● TASK TO CARRY OUT:
The lines of the records that include "something" should all be copied.

Records from a dataset
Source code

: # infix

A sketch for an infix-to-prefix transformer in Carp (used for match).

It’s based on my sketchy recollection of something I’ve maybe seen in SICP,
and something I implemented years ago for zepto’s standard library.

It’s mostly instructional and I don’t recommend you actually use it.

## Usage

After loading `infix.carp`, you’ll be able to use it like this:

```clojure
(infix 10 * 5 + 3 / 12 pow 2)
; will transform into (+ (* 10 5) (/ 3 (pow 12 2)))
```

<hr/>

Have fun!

---

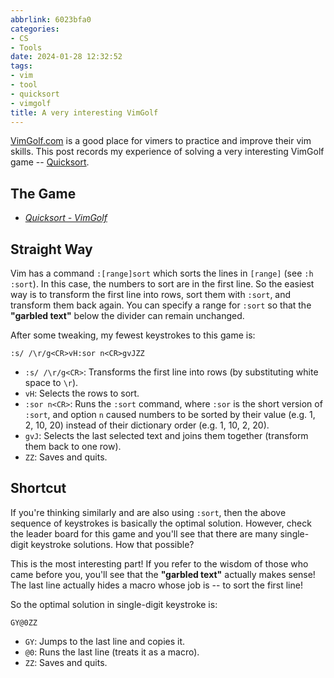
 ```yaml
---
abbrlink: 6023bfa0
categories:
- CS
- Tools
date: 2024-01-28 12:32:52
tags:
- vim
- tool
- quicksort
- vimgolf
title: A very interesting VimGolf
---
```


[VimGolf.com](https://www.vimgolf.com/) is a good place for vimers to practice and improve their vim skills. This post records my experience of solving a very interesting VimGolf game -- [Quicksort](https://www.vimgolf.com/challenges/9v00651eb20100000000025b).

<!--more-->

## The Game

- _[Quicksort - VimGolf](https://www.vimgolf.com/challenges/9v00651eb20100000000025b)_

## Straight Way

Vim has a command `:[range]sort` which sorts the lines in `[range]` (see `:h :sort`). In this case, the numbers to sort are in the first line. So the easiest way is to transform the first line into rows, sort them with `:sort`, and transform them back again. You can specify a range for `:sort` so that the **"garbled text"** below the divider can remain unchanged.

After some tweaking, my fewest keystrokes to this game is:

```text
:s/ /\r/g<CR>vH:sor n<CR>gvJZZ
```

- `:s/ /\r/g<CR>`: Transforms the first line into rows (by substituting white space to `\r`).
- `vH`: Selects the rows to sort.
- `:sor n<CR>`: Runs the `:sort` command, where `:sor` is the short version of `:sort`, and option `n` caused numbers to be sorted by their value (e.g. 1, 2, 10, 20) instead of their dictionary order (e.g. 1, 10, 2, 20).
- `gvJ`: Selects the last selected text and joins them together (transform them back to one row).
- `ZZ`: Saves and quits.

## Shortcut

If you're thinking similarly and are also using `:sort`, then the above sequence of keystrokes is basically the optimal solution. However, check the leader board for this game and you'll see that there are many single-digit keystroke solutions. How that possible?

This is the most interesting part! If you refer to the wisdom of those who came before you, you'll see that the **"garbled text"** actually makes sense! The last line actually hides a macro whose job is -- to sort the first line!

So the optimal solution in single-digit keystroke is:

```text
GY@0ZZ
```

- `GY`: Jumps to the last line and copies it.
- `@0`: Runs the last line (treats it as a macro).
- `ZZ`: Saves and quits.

● SOLUTION:
It’s based on my sketchy recollection of something I’ve maybe seen in SICP,
and something I implemented years ago for zepto’s standard library.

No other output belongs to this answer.